## To do
Quote only the span from the first line of the entries to the line containing "### The list", both ends kept. Leave every picture out.

## Document images with source code
• • • • • • •
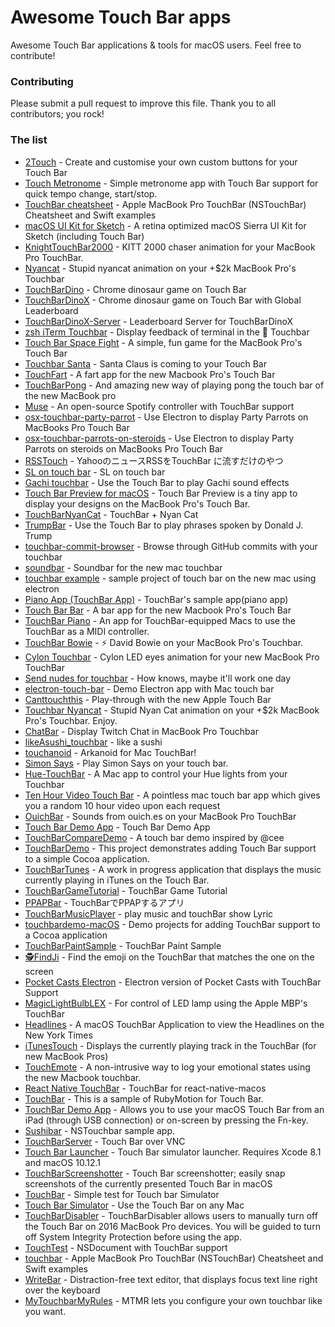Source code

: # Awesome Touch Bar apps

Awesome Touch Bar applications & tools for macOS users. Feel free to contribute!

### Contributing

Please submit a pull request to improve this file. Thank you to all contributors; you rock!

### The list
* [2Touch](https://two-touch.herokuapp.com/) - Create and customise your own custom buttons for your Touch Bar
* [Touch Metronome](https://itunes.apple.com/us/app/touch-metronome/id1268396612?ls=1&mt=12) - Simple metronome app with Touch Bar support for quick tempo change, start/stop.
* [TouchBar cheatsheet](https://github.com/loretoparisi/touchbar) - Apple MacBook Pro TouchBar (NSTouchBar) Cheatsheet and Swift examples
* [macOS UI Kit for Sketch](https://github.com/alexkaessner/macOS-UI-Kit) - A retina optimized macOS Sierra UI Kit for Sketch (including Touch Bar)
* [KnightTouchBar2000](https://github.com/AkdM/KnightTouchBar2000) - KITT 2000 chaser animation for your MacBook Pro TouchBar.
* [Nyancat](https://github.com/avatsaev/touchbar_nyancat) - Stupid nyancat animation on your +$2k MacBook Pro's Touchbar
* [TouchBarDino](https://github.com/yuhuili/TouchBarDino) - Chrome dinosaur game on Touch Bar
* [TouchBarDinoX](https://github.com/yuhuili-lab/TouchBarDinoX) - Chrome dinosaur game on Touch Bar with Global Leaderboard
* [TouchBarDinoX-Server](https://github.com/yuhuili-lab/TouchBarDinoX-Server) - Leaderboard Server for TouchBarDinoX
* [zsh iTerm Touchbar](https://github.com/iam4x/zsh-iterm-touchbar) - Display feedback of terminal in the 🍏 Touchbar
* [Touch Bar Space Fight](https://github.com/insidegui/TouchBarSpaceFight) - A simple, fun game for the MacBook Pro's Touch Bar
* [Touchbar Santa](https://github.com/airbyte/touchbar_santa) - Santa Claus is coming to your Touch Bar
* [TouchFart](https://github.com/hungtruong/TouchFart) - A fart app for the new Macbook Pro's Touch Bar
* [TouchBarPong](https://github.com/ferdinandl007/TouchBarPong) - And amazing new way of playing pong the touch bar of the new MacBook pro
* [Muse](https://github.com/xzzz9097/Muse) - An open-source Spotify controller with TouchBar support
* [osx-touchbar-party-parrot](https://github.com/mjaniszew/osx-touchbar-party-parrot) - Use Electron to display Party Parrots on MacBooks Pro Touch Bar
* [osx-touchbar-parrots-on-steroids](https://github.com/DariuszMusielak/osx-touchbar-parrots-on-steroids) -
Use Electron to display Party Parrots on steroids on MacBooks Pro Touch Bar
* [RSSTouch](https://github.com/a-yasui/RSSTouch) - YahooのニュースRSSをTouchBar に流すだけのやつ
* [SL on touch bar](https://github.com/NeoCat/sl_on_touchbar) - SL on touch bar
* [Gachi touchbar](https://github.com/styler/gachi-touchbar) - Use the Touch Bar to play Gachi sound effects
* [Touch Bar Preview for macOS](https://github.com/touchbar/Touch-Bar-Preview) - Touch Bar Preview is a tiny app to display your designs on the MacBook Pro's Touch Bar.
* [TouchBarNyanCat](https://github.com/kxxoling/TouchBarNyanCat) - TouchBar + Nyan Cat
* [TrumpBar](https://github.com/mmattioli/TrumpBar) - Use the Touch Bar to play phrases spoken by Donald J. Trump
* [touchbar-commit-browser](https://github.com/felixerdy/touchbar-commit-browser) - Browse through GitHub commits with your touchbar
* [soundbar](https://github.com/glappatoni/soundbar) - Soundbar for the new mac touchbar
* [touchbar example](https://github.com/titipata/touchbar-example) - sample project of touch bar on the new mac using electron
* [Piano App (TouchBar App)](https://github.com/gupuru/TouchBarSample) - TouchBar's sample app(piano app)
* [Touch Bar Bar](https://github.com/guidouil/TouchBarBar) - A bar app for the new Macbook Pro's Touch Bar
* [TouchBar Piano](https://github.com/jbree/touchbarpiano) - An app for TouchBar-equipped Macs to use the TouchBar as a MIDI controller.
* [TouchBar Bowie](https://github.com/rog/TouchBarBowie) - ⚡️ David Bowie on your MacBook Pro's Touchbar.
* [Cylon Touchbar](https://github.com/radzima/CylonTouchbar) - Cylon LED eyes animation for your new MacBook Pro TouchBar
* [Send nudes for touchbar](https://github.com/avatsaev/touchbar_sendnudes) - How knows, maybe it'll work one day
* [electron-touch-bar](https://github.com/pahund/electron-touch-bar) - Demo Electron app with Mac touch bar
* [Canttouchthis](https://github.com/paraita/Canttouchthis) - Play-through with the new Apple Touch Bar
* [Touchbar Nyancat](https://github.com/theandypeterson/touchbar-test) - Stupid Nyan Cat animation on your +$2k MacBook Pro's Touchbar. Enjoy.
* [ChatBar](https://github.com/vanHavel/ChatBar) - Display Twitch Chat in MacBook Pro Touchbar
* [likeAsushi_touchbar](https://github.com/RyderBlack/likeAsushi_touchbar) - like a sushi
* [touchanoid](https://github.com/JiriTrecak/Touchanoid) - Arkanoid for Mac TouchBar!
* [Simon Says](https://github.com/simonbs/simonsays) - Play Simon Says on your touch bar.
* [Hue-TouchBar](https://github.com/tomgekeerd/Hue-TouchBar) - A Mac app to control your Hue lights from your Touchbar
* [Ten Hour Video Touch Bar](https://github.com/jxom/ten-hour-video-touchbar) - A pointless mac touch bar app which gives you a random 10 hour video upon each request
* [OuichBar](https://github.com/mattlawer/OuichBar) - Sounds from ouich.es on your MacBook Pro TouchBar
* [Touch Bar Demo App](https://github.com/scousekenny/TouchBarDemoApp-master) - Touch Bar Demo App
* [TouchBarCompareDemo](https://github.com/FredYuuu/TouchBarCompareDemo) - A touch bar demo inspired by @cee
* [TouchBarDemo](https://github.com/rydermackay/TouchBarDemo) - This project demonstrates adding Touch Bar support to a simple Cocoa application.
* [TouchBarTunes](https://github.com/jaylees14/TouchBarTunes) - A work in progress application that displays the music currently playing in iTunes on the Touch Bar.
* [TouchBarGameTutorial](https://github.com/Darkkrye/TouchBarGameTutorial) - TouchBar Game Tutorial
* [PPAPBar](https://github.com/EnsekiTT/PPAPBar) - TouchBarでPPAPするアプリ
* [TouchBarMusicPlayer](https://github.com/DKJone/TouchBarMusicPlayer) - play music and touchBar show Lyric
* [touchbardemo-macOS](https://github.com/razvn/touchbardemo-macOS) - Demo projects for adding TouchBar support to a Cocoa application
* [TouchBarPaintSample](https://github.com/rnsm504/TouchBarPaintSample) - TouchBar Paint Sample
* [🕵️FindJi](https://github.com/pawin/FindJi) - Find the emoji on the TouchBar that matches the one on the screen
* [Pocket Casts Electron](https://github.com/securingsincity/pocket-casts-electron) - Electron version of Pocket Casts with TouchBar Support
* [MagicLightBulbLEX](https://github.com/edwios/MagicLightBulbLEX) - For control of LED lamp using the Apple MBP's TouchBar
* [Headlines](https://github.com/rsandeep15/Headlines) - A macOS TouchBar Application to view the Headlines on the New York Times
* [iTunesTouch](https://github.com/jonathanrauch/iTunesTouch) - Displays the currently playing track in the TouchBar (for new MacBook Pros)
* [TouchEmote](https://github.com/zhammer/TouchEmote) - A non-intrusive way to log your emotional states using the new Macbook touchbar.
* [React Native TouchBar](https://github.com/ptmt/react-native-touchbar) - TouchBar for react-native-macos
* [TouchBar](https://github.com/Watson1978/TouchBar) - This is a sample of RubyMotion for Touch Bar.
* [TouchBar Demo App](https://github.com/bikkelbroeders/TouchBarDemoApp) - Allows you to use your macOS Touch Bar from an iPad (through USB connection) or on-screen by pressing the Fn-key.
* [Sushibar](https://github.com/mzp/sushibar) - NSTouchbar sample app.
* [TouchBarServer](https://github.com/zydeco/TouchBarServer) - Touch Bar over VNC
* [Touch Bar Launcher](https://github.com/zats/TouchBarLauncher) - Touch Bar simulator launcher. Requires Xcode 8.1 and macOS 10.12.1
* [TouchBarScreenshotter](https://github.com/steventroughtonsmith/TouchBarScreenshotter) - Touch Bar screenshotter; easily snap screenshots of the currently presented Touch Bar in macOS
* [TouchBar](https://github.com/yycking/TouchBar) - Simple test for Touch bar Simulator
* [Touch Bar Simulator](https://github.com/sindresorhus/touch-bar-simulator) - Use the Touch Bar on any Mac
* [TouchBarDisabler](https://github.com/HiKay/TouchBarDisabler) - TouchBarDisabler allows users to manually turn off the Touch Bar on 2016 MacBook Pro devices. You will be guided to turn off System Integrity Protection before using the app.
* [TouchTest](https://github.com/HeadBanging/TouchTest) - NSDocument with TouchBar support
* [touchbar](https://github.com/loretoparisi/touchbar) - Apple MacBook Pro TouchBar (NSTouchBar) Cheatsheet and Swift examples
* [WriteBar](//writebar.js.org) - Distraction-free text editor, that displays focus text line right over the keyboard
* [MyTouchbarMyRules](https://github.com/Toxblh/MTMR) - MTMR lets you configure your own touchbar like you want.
• • • • • • •
## Output
Source code

: # Awesome Touch Bar apps

Awesome Touch Bar applications & tools for macOS users. Feel free to contribute!

### Contributing

Please submit a pull request to improve this file. Thank you to all contributors; you rock!

### The list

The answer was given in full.